Notebook 3: The Transformer Block

Assembles multi-head attention and a feed-forward network into the repeating unit of every transformer, and shows how information flows through the block as a residual stream. Uses $d_{\text{model}} = 4$, $d_{\text{ff}} = 8$ (2× expansion), $h = 2$ heads, identity attention weights $W_Q = W_K = W_V = W_O = I$.


1. Building Blocks

Summary: Three standard components — layer normalization, residual connections, and a feed-forward network — appear in every transformer block. This section briefly reviews each; the next section examines what is distinctive about their combination.

Layer Normalization. LayerNorm normalizes each token's embedding vector to zero mean and unit variance, independently for each token. Taking $x$ to be one row vector in $X$, we normalize using the sample mean and standard deviation of the components of $x$: $$\mathrm{LN}(x) = \frac{x - \mu}{\sigma}, \qquad \mu = \frac{1}{d}\sum_i x_i, \quad \sigma = \sqrt{\frac{1}{d}\sum_i (x_i{-}\mu)^2 + \varepsilon}.$$ LayerNorm operates on one row of $X$ at a time and does not mix information across tokens. Learnable per-dimension scale $\gamma$ and shift $\beta$ are omitted here (set to $\gamma = 1$, $\beta = 0$). The role of LayerNorm is training stability: deep networks with residual connections can accumulate large or shrinking activations; LayerNorm keeps the input to each component in a predictable range regardless of depth.

Residual connections. Rather than directly replacing $x$ with an output $f(x)$, a residual block computes $x + f(x)$. At initialization, with $f$ near zero (small random weights), the block is close to the identity — the input passes through nearly unchanged. This makes it easy to train deep stacks: gradients flow back through the skip connection directly, bypassing the residual block entirely, so the network can always fall back to "do nothing here."

Feed-forward network (FFN). The FFN re-maps each token's representation through a higher-dimensional intermediate space, allowing nonlinear feature combinations. Using the same weights for every token, it operates on one row of $X$ at a time and cannot mix information across tokens: $$\mathrm{FFN}(x) = \mathrm{ReLU}(x\,W_1 + b_1)\,W_2 + b_2.$$ $W_1 \in \mathbb{R}^{d_{\text{model}} \times d_{\text{ff}}}$ expands to a wider hidden layer, then $W_2 \in \mathbb{R}^{d_{\text{ff}} \times d_{\text{model}}}$ compresses back. The typical expansion factor is $4\times$ ($d_{\text{ff}} = 4\,d_{\text{model}}$), though variants use $\tfrac{8}{3}\times$, $8\times$, or gated architectures (SwiGLU, GeGLU). Here we use $2\times$ expansion ($d_{\text{ff}} = 8$) to keep matrices hand-traceable while preserving the expand–activate–compress structure. The FFN is the only part of the standard transformer block that applies a learned nonlinearity to the features within a single token's representation. (In the ML literature this is called a position-wise FFN: the same weights are used at every position, with no mixing across positions.)


2. The Transformer Block

Summary: Attention mixes information across tokens; the FFN transforms each token independently. These two complementary operations, each wrapped in a residual connection, form one complete transformer block.

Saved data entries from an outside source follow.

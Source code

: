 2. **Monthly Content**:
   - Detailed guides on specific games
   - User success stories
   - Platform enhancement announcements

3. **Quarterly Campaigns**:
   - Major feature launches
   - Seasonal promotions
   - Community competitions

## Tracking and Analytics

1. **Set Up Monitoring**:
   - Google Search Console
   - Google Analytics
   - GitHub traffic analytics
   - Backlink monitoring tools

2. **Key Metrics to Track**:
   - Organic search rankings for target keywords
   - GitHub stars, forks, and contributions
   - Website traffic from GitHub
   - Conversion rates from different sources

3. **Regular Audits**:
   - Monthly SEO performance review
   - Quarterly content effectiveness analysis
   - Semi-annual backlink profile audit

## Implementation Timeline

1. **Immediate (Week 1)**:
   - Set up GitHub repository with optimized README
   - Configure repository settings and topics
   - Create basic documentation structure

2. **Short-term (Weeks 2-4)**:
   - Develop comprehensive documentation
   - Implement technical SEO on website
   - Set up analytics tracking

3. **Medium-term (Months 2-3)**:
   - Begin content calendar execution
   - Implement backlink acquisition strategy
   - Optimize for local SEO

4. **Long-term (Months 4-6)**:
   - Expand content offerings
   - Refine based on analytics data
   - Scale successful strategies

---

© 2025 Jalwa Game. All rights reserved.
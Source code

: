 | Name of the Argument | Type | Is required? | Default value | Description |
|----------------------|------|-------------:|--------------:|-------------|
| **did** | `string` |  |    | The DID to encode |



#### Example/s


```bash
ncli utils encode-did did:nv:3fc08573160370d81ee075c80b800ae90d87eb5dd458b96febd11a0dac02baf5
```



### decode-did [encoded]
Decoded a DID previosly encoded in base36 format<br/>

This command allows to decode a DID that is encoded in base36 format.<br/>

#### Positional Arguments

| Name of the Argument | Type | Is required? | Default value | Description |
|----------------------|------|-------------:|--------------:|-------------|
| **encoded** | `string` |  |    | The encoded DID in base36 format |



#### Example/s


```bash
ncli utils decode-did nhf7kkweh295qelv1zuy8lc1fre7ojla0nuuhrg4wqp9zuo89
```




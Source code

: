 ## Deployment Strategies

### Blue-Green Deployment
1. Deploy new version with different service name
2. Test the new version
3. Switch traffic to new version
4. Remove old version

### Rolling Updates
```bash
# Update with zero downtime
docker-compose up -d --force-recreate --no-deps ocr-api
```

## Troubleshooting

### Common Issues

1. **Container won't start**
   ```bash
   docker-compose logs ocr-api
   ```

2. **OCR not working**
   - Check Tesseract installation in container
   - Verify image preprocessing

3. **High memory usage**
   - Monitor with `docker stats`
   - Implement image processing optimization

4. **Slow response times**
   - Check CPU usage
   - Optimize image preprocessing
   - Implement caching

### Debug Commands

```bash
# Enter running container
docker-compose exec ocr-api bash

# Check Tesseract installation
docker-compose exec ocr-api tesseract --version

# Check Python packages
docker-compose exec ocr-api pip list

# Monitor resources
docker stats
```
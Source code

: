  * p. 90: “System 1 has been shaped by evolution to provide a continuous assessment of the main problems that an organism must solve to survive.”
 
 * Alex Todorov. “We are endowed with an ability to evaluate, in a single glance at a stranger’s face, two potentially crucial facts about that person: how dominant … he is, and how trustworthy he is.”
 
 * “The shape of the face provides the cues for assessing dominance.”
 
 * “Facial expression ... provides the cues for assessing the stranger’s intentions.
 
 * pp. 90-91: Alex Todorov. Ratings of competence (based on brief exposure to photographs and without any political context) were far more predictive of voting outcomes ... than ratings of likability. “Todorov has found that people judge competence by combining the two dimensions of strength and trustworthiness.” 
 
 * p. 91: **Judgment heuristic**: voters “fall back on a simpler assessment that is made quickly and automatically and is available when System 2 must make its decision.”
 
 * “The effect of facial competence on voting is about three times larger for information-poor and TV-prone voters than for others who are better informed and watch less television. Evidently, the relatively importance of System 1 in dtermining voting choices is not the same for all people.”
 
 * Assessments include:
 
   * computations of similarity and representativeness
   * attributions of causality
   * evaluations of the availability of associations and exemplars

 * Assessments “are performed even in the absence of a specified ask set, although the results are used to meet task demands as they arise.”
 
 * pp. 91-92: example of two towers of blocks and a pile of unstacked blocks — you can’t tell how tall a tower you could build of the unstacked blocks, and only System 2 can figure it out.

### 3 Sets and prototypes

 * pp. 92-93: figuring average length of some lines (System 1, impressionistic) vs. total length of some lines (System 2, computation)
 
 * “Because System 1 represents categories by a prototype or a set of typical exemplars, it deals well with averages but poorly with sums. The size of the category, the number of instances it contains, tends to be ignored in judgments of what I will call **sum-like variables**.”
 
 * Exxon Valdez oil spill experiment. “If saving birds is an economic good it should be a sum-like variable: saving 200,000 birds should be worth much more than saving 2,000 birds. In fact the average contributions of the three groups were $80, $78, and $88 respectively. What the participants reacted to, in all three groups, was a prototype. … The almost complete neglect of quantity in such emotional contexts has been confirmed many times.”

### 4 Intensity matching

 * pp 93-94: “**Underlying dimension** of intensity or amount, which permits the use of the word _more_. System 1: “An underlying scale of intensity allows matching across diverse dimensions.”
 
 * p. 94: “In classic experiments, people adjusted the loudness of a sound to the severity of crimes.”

Transformer block data-flow diagram

Step through each stage to trace data through the block. Colorscale fixed to max |value| across all stages for comparison.

Two complementary operations.

  • From Notebook 1, we know that attention is a weighted sum: each output token is a linear combination of the value vectors of all input tokens. This mixes information across positions but applies no nonlinearity within a token.
  • The FFN, by contrast, applies a nonlinear transformation to each token independently — it processes each row of the matrix in isolation and cannot combine information from different positions.
  • Together they cover complementary ground: attention routes and aggregates context across the sequence; the FFN re-encodes each token's representation nonlinearly.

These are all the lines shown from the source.